EXERCISE GOAL.
Tally the lines of the data that include the word "begin" and state the total, nothing else.

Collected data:

------------------------

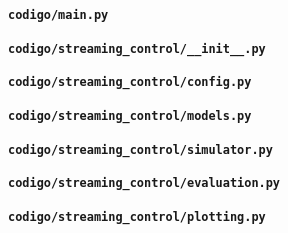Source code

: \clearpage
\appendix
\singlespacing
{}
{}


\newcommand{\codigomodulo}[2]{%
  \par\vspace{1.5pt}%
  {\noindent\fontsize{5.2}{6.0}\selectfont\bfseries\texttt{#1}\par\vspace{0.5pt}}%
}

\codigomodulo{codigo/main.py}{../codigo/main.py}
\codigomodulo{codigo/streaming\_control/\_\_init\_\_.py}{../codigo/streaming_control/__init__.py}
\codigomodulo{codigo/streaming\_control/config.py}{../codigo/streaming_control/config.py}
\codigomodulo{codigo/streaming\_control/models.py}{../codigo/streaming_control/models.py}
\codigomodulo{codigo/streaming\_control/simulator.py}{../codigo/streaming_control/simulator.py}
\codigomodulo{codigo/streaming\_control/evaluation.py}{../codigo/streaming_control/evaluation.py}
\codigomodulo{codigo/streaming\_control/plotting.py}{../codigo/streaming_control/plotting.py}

------------------------

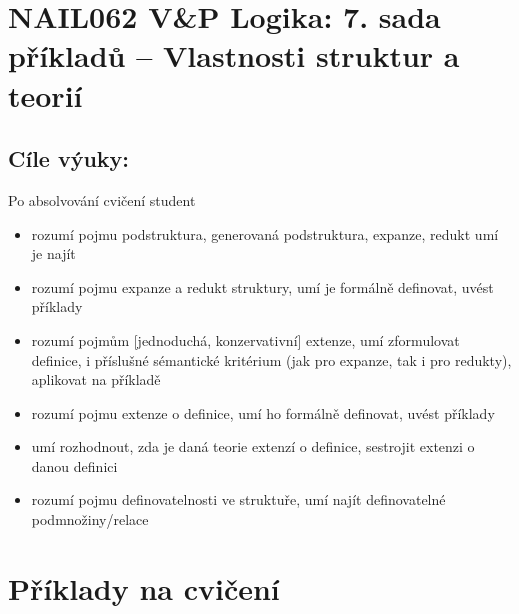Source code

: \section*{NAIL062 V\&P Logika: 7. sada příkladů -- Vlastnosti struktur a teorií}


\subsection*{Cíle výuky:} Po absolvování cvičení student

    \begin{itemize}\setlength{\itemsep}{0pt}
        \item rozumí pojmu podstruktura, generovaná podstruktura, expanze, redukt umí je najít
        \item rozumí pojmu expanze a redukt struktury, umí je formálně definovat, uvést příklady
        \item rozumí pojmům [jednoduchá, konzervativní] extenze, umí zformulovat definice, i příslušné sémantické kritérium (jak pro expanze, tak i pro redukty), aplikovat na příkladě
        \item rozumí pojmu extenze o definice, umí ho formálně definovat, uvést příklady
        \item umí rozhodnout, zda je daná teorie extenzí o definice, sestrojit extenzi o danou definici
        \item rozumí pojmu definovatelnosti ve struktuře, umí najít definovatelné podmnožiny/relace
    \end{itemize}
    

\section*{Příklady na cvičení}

------------------------

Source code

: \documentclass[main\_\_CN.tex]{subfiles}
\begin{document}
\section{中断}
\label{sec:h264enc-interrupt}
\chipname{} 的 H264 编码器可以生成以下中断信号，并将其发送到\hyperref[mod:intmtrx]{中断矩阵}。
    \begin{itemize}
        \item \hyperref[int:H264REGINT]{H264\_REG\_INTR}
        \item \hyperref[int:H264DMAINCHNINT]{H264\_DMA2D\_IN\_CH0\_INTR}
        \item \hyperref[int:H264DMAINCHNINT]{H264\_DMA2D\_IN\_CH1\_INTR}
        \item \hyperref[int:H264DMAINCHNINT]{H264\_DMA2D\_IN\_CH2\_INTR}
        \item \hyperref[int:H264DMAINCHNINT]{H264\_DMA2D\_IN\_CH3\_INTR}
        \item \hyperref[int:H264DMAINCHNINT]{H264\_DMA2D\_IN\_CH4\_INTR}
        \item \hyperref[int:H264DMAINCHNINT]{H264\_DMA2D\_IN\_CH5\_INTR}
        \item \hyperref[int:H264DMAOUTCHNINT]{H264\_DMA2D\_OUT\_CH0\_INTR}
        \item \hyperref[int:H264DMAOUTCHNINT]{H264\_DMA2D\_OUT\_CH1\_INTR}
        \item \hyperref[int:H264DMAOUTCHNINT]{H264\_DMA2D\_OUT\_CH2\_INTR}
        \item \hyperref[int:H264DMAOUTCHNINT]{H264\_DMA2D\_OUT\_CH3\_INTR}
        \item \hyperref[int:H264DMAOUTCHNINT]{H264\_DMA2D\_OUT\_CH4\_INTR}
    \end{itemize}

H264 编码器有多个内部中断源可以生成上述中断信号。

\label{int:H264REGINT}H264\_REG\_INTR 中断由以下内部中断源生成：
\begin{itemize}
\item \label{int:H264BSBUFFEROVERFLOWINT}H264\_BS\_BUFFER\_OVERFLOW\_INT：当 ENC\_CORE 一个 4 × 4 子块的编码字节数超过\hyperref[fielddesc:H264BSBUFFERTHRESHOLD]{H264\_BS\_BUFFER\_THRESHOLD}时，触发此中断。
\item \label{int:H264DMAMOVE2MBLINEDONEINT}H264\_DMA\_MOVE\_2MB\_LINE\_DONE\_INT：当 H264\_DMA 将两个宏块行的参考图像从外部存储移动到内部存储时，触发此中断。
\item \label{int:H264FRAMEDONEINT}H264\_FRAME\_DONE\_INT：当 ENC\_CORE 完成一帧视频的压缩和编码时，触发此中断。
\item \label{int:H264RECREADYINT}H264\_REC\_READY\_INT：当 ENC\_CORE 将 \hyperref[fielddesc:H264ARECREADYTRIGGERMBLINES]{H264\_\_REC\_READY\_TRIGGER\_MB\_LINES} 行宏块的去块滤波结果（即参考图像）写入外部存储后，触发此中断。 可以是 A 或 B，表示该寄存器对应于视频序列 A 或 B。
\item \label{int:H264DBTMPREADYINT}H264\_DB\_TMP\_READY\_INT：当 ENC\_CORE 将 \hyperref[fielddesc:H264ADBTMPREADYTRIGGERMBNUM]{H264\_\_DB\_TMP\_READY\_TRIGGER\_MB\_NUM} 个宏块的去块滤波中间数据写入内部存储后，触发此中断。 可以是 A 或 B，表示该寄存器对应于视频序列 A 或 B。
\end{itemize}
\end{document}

------------------------

RESPONSE AREA.
4